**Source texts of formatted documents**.
------------------------------------
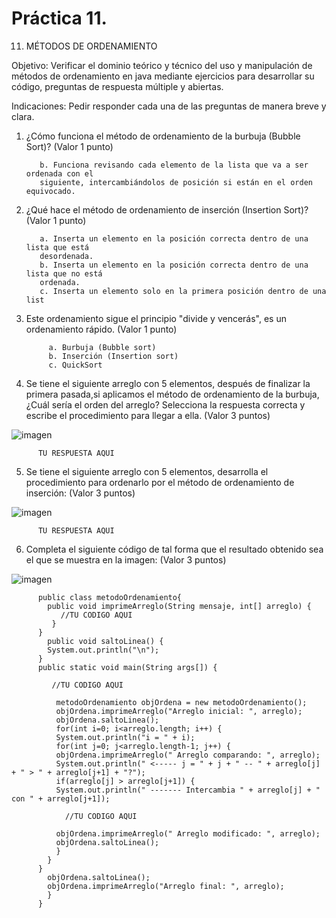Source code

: # Práctica 11.
11. MÉTODOS DE ORDENAMIENTO

Objetivo: Verificar el dominio teórico y técnico del uso y manipulación de métodos de
ordenamiento en java mediante ejercicios para desarrollar su código, preguntas de
respuesta múltiple y abiertas.

Indicaciones: Pedir responder cada una de las preguntas de manera breve y clara.

1. ¿Cómo funciona el método de ordenamiento de la burbuja (Bubble Sort)? (Valor 1
punto)

         
          b. Funciona revisando cada elemento de la lista que va a ser ordenada con el
          siguiente, intercambiándolos de posición si están en el orden equivocado.
         

2. ¿Qué hace el método de ordenamiento de inserción (Insertion Sort)? (Valor 1
punto)

          a. Inserta un elemento en la posición correcta dentro de una lista que está
          desordenada.
          b. Inserta un elemento en la posición correcta dentro de una lista que no está
          ordenada.
          c. Inserta un elemento solo en la primera posición dentro de una list
          

3. Este ordenamiento sigue el principio "divide y vencerás", es un ordenamiento
rápido. (Valor 1 punto)

            a. Burbuja (Bubble sort)
            b. Inserción (Insertion sort)
            c. QuickSort
            
4. Se tiene el siguiente arreglo con 5 elementos, después de finalizar la primera
pasada,si aplicamos el método de ordenamiento de la burbuja, ¿Cuál sería el
orden del arreglo? Selecciona la respuesta correcta y escribe el procedimiento
para llegar a ella. (Valor 3 puntos)

![imagen](https://user-images.githubusercontent.com/91554777/187002220-d3015664-2d09-4733-aff2-475127482243.png)

          TU RESPUESTA AQUI
          
5. Se tiene el siguiente arreglo con 5 elementos, desarrolla el procedimiento para
ordenarlo por el método de ordenamiento de inserción: (Valor 3 puntos)

![imagen](https://user-images.githubusercontent.com/91554777/187002270-3dc86c99-26fd-436c-8427-ecda05393c96.png)

          TU RESPUESTA AQUI
          
6. Completa el siguiente código de tal forma que el resultado obtenido sea el que se
muestra en la imagen: (Valor 3 puntos)

![imagen](https://user-images.githubusercontent.com/91554777/187002359-6e36bb69-c059-4d04-95bf-52363aacf53b.png)


          public class metodoOrdenamiento{
            public void imprimeArreglo(String mensaje, int[] arreglo) {
               //TU CODIGO AQUI
             }
          }
            public void saltoLinea() {
            System.out.println("\n");
          }
          public static void main(String args[]) {
         
             //TU CODIGO AQUI
         
              metodoOrdenamiento objOrdena = new metodoOrdenamiento();
              objOrdena.imprimeArreglo("Arreglo inicial: ", arreglo);
              objOrdena.saltoLinea();
              for(int i=0; i<arreglo.length; i++) {
              System.out.println("i = " + i);
              for(int j=0; j<arreglo.length-1; j++) {
              objOrdena.imprimeArreglo(" Arreglo comparando: ", arreglo);
              System.out.println(" <----- j = " + j + " -- " + arreglo[j] + " > " + arreglo[j+1] + "?");
              if(arreglo[j] > arreglo[j+1]) {
              System.out.println(" ------- Intercambia " + arreglo[j] + " con " + arreglo[j+1]);
                
                //TU CODIGO AQUI
                
              objOrdena.imprimeArreglo(" Arreglo modificado: ", arreglo);
              objOrdena.saltoLinea();
              }
            }
          }
            objOrdena.saltoLinea();
            objOrdena.imprimeArreglo("Arreglo final: ", arreglo);
            }
          }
------------------------------------
**Required action**.
All that is wanted is the stretch of lines above from the one containing "b. Inserción (Insertion sort)" through the one containing "muestra en la imagen: (Valor 3 puntos)", duplicated exactly.

**Exercise result**.
            b. Inserción (Insertion sort)
            c. QuickSort
            
4. Se tiene el siguiente arreglo con 5 elementos, después de finalizar la primera
pasada,si aplicamos el método de ordenamiento de la burbuja, ¿Cuál sería el
orden del arreglo? Selecciona la respuesta correcta y escribe el procedimiento
para llegar a ella. (Valor 3 puntos)

![imagen](https://user-images.githubusercontent.com/91554777/187002220-d3015664-2d09-4733-aff2-475127482243.png)

          TU RESPUESTA AQUI
          
5. Se tiene el siguiente arreglo con 5 elementos, desarrolla el procedimiento para
ordenarlo por el método de ordenamiento de inserción: (Valor 3 puntos)

![imagen](https://user-images.githubusercontent.com/91554777/187002270-3dc86c99-26fd-436c-8427-ecda05393c96.png)

          TU RESPUESTA AQUI
          
6. Completa el siguiente código de tal forma que el resultado obtenido sea el que se
muestra en la imagen: (Valor 3 puntos)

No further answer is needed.